Scan the records below and report how many lines contain the word "leftmargin", giving the number by itself.

Start of Block

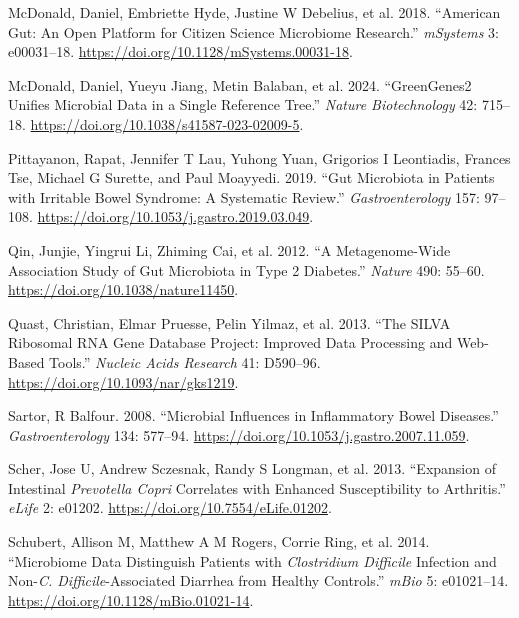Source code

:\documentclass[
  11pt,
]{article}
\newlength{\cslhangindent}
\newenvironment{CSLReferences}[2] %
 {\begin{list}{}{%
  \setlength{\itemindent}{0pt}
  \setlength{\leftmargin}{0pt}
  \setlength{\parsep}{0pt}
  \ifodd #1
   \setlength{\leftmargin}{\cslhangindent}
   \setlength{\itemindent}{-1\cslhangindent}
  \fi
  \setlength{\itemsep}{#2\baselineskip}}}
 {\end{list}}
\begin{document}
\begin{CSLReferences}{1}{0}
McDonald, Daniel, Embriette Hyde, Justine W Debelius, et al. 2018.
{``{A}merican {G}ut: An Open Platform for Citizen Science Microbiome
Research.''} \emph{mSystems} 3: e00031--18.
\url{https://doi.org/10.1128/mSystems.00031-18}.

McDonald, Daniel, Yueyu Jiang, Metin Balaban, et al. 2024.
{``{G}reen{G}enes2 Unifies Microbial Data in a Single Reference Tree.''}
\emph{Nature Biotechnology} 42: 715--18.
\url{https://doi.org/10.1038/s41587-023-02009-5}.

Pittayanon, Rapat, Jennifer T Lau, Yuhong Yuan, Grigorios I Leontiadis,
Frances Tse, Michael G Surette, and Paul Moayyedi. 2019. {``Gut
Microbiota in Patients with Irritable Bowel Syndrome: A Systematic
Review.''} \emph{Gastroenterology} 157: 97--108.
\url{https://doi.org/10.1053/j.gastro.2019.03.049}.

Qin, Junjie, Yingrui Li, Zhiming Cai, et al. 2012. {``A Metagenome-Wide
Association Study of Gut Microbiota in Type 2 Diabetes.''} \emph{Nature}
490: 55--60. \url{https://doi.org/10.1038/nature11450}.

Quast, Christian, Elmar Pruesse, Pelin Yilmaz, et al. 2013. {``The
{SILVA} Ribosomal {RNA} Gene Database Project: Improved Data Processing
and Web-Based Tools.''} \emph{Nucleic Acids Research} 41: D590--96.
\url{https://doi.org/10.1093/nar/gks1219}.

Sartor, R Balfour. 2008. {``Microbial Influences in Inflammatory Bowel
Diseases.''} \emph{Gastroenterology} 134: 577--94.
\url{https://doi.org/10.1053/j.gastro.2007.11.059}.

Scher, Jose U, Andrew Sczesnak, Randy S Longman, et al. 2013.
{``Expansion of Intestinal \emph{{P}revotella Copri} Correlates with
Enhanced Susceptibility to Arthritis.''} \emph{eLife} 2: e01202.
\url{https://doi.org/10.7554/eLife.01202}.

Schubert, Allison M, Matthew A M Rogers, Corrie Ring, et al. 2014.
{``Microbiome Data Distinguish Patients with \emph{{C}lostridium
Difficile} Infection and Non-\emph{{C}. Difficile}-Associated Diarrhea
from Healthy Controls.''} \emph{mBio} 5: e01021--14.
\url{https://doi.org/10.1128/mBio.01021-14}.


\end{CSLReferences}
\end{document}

End of Block
Start of Block

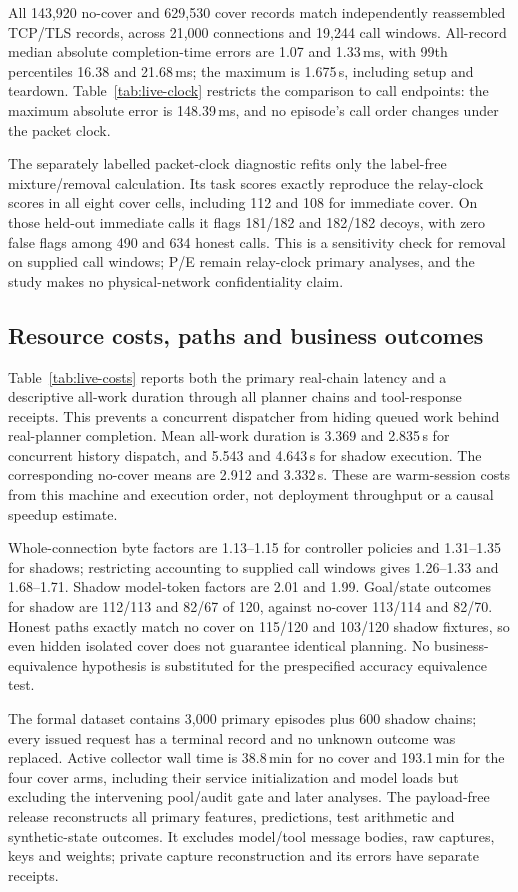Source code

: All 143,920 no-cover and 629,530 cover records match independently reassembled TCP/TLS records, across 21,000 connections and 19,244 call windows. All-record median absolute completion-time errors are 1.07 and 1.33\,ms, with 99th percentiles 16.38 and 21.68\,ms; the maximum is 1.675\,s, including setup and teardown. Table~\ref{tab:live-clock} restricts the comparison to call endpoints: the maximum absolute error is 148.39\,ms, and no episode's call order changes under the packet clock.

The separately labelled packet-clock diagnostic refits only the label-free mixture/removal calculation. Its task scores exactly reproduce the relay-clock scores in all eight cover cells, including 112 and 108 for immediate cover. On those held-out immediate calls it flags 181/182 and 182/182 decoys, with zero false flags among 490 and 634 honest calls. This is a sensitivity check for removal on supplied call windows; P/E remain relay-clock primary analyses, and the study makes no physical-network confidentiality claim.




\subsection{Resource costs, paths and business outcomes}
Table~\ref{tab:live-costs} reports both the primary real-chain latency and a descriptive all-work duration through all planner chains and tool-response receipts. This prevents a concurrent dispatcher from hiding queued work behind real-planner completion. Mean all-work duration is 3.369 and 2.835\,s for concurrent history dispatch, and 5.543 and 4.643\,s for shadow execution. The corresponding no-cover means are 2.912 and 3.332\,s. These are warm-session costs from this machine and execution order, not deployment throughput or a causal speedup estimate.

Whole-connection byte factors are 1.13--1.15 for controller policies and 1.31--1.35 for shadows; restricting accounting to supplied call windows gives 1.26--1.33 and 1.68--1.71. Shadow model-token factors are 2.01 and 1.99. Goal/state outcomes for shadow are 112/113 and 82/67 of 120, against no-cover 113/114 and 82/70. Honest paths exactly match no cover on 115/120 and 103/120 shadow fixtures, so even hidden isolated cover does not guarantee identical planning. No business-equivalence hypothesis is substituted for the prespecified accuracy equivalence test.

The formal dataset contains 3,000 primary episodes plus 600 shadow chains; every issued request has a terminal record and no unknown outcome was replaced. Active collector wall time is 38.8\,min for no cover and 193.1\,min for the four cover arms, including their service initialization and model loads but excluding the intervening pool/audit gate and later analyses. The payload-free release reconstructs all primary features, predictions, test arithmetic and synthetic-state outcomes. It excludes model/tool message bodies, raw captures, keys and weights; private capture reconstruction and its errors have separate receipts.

End of Block

*Solution to the problem*. 2